═══ Records to use ═══

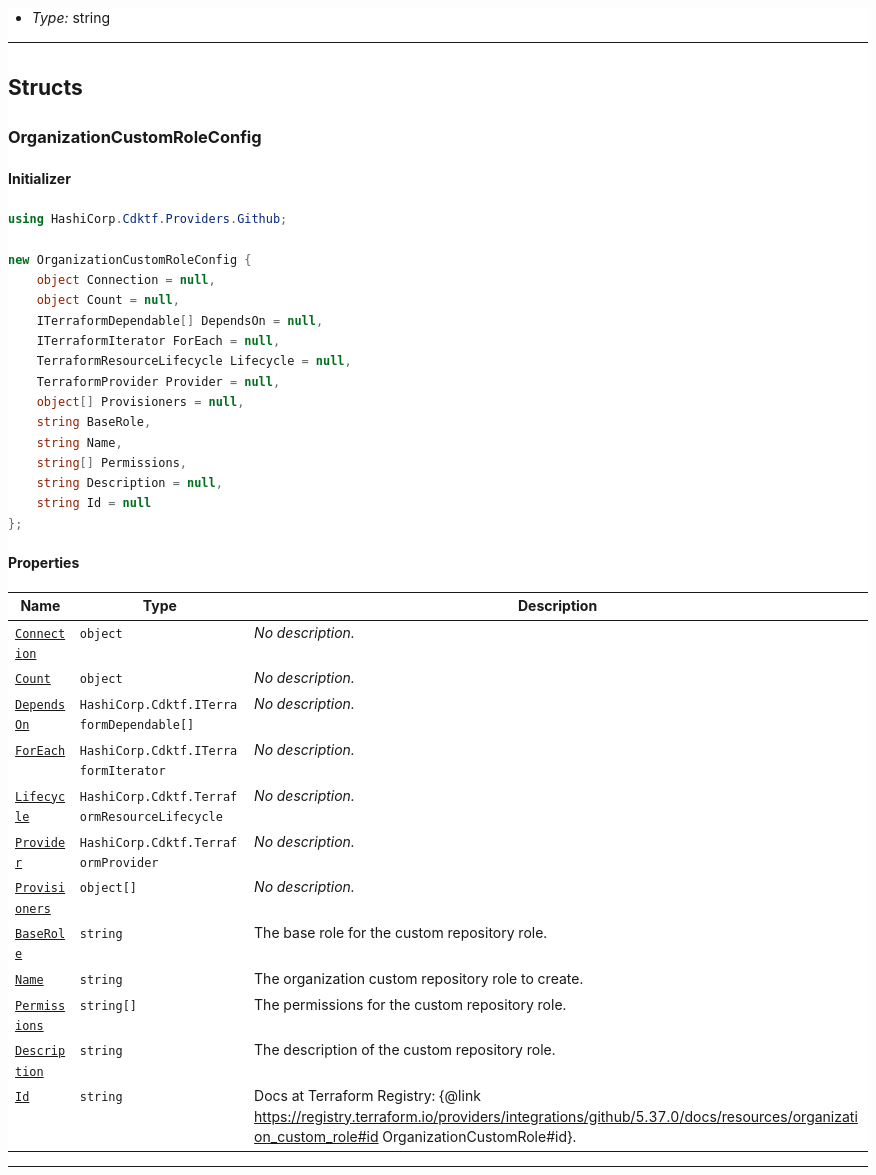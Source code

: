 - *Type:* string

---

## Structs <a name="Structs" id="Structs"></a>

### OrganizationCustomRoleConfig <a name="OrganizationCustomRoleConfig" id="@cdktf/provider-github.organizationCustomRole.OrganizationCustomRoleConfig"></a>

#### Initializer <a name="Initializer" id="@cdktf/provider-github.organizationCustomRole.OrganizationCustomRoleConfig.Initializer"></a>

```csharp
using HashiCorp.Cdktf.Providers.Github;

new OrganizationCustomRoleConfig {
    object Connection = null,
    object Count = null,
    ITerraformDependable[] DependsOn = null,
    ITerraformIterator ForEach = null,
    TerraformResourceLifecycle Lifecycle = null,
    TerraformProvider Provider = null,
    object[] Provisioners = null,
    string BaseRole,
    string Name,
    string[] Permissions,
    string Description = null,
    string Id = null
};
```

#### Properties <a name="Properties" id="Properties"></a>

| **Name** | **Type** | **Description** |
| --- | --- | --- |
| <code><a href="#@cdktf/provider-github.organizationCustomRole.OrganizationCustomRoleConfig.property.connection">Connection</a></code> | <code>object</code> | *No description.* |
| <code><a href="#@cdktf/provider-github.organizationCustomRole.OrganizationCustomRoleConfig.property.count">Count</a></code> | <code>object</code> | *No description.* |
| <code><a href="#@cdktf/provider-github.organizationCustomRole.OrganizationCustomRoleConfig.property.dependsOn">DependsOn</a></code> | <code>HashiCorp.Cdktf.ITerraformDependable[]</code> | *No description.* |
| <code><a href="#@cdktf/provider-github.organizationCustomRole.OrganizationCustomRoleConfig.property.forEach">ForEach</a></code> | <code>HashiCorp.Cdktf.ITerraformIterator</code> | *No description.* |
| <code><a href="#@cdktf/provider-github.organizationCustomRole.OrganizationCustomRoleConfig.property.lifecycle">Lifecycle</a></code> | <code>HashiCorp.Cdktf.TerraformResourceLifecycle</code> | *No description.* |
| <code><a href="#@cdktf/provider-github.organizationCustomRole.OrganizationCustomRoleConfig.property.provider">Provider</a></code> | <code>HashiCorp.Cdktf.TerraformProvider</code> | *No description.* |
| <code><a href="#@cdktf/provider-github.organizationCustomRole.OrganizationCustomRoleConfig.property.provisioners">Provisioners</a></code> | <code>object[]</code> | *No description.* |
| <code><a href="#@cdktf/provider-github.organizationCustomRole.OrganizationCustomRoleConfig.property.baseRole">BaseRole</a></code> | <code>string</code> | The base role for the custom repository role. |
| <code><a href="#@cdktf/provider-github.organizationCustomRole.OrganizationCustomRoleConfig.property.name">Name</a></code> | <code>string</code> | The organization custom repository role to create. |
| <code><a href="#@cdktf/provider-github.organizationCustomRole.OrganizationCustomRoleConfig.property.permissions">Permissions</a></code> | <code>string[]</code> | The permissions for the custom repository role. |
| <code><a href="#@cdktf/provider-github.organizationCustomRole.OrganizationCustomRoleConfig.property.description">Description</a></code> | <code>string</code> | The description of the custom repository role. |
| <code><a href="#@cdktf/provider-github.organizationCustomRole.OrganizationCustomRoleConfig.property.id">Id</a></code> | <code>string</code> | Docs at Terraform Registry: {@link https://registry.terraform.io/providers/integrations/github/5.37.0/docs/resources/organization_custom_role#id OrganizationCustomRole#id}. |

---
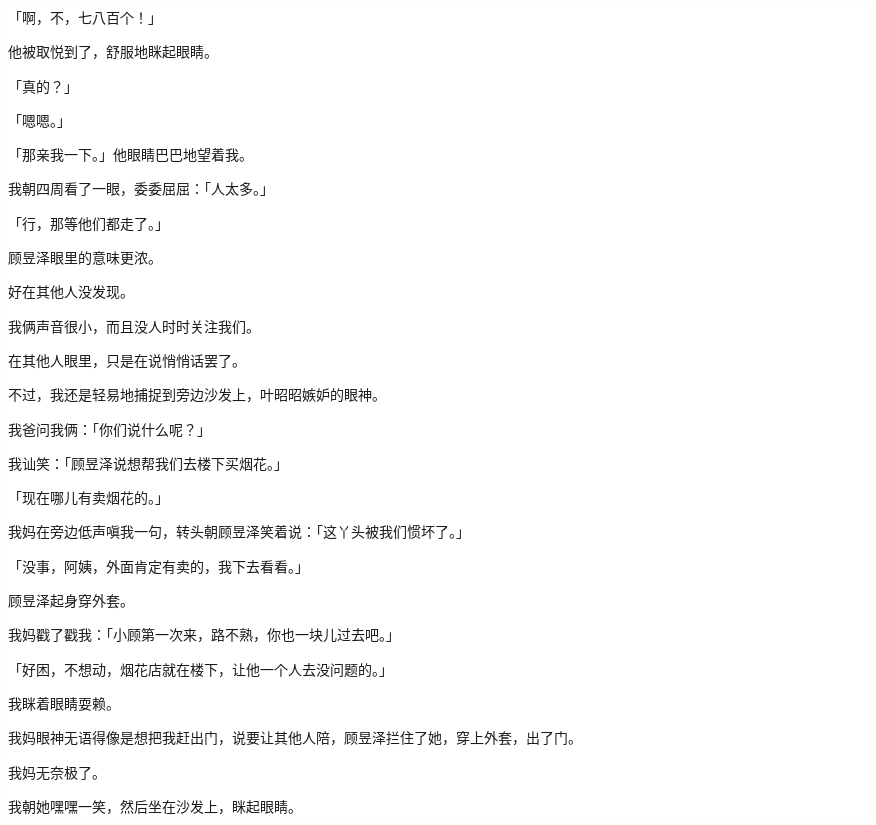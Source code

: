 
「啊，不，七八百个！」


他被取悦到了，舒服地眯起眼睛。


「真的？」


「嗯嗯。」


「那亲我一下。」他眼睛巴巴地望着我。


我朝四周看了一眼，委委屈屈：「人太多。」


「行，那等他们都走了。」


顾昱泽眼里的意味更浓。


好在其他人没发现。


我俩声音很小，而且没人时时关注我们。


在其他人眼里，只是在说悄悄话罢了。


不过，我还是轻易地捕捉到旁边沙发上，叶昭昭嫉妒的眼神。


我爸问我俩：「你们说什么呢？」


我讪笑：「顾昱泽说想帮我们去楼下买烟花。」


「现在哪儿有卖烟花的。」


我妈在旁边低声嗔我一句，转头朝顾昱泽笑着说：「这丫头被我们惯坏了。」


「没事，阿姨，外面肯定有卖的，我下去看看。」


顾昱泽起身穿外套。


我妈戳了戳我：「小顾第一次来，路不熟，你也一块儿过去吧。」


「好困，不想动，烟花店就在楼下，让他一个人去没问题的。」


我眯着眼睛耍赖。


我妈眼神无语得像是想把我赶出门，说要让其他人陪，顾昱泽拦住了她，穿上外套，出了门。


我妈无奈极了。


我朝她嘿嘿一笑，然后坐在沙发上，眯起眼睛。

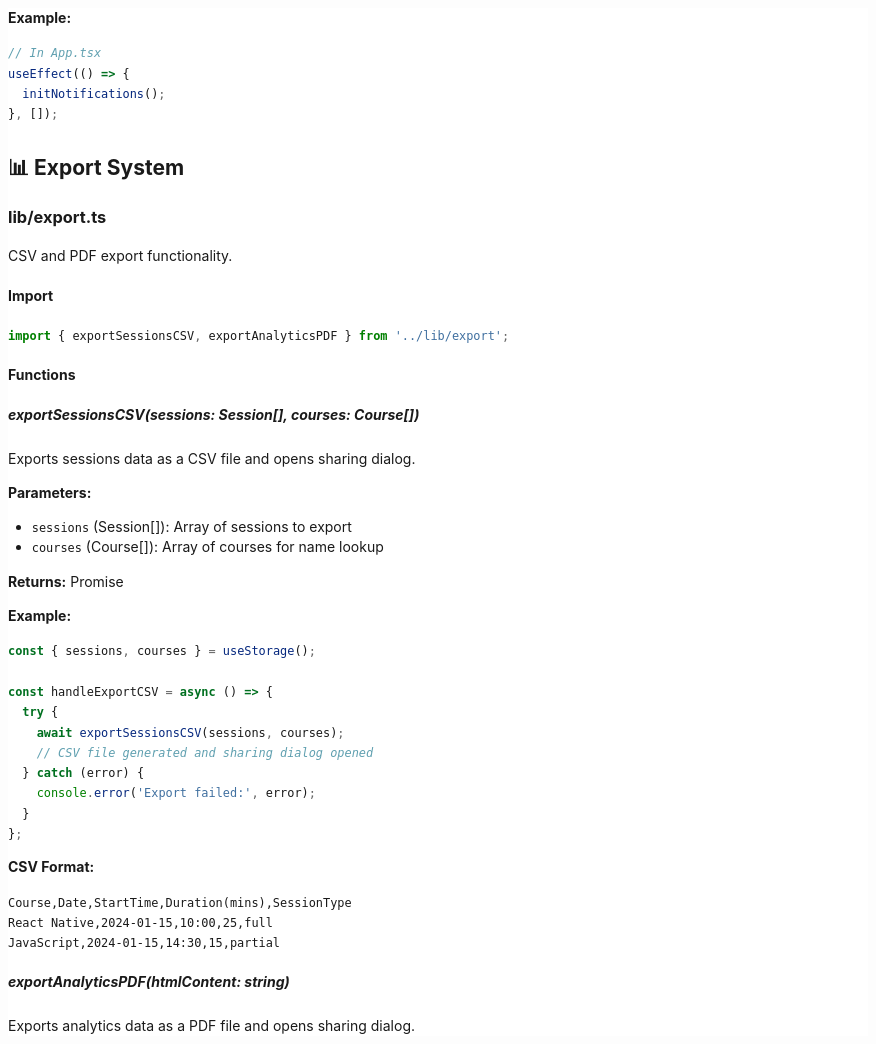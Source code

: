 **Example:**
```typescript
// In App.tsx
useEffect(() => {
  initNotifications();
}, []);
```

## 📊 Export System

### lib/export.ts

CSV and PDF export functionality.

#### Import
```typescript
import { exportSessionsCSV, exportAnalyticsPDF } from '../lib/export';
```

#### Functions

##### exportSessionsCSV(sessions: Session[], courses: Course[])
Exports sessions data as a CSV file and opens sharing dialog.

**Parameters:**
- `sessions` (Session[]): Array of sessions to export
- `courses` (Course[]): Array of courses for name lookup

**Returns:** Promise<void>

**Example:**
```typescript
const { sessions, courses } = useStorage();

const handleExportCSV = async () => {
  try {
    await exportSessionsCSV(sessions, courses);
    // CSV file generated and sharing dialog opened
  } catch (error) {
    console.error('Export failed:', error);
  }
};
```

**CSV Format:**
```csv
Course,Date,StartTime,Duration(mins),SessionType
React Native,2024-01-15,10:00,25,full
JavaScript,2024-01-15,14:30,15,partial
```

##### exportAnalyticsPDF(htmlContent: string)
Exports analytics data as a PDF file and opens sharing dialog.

═══

Activity. Copy all lines from the entries that contain the word "Array".

Expected output.
- `sessions` (Session[]): Array of sessions to export
- `courses` (Course[]): Array of courses for name lookup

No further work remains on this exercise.